PROBLEM DETAILS | From the entries, filter out every line that lacks "held" and copy the rest.

----------

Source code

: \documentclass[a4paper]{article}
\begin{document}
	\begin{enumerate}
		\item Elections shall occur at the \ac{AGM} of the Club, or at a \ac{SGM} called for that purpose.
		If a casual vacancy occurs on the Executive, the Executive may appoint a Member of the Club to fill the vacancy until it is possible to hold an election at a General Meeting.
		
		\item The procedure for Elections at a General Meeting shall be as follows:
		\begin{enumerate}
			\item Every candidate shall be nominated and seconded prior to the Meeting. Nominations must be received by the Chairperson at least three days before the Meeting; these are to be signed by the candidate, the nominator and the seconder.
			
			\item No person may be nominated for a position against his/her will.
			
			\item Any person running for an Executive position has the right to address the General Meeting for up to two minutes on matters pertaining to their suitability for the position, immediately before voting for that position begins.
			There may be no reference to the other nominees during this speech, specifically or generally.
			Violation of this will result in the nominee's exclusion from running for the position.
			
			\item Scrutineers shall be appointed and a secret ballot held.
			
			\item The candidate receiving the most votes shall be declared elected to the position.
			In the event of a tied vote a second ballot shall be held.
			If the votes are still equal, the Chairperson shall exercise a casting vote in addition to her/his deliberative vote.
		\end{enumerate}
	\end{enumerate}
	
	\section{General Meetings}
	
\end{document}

----------

ANSWER TO THE PROBLEM |
			\item Scrutineers shall be appointed and a secret ballot held.
			In the event of a tied vote a second ballot shall be held.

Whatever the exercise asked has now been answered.